OREANDA-NEWS. Fitch Ratings has affirmed Czech Republic's Long-term foreign and local currency Issuer Default Ratings (IDR) at 'A+' and 'AA-', respectively with Stable Outlooks. The issue ratings on Czech Republic's senior unsecured foreign and local currency bonds have also been affirmed at 'A+' and 'AA-' respectively. The Country Ceiling has been affirmed at 'AA+' and the Short-term foreign currency IDR at 'F1'.

KEY RATING DRIVERS
Czech Republic's 'A+' rating balances the sovereign's strong fiscal finances and external balance sheet with weak structural indicators relative to the 'A' median such as lower levels of per capita income and more volatile GDP growth. The Czech economy is closely linked to the euro area, rendering the economy vulnerable to developments in the region. Nevertheless, a gradual recovery in the eurozone over 2016-17 should support growth.

We forecast real GDP in 2015 to grow 4.3%, after growing 2% in 2014, driven primarily by higher government spending because of higher drawdown of EU structural funds and strong household consumption. Although Fitch expects growth to slow in 2016 and 2017, average real GDP growth over 2015-17 is forecast to be 3.3%, higher than the average over 2012-14 of 0.2%.

External finances are a credit strength. Czech Republic recorded a current account surplus in 2014 - the first since 1993 - of 0.6% of GDP. Fitch expects the current account to remain in surplus over 2016-17, mainly driven by strong export performance on account of a weaker exchange rate and lower imports driven by a decline in oil prices. Fitch estimates Czech Republic's net external creditor position at end-2015 at 28% of GDP, which is greater than the 'A' median's 22%.

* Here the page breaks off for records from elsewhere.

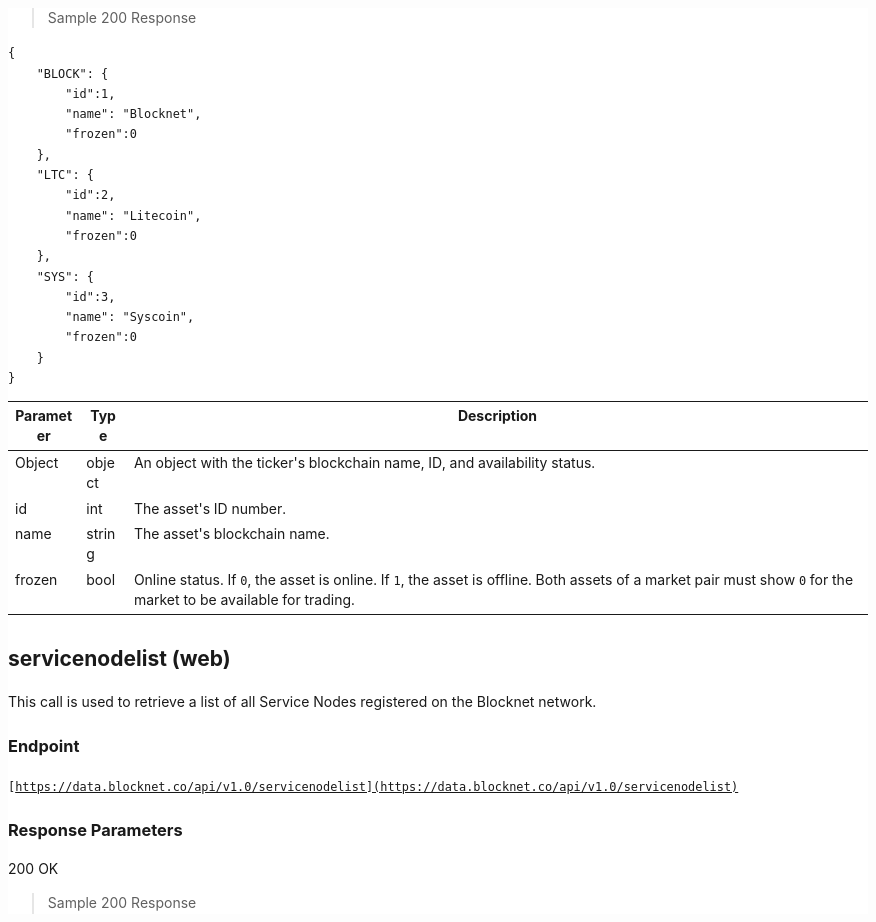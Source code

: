 > Sample 200 Response

```shell
{
	"BLOCK": {
		"id":1,
		"name": "Blocknet",
		"frozen":0
	},
	"LTC": {
		"id":2,
		"name": "Litecoin",
		"frozen":0
	},
	"SYS": {
		"id":3,
		"name": "Syscoin",
		"frozen":0
	}
}
```

Parameter     | Type          | Description
--------------|---------------|-------------
Object        | object        | An object with the ticker's blockchain name, ID, and availability status.
id            | int           | The asset's ID number.
name          | string        | The asset's blockchain name.
frozen        | bool          | Online status. If `0`, the asset is online. If `1`, the asset is offline. Both assets of a market pair must show `0` for the market to be available for trading.










## servicenodelist (web)

This call is used to retrieve a list of all Service Nodes registered on the Blocknet network.


### Endpoint

<code class="api-call">[https://data.blocknet.co/api/v1.0/servicenodelist](https://data.blocknet.co/api/v1.0/servicenodelist)</code>


### Response Parameters

<aside class="success">
200 OK
</aside>

> Sample 200 Response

Czech Republic's public finances are a strength relative to the 'A' median. Gross general government debt at end-2015 is estimated by Fitch at 42.5% of GDP, below the 'A' median's 44.4%. The fiscal deficit has, however, widened to -1.9% of GDP in 2014 from -1.2% in 2013. Fitch estimates the deficit in 2015 to remain at just under 2% of GDP, as government spending rises to partially match the disbursement of EU structural funds.

Czech Republic continues to score lower than the 'A' median on structural indicators such as per capita income and governance. At end-2014, Czech Republic fell in the 59th percentile of the World Bank's Ease of Doing Business Index, while the 'A' median fell in the 84th percentile.

RATING SENSITIVITIES

The Stable Outlook reflects Fitch's assessment that upside and downside pressures on the rating are currently balanced. The main risk factors that could, individually or collectively, trigger negative rating action are:
-A severe negative growth shock that damages the country's economic and fiscal stability.
-A material increase in the public debt ratio, for instance, brought about by substantial fiscal loosening.

The main factors that could, individually or collectively, lead to positive rating action are:
-Higher growth rates that would drive income convergence towards the EU average over the medium-term, without a build-up of imbalances.
-An improvement in structural indicators including governance and business environment.
-Sustained reduction in general government debt and narrowing of deficit

KEY ASSUMPTIONS
Fitch assumes growth in the eurozone to recover gradually and its baseline forecast is for GDP growth of 1.6% in 2015-17.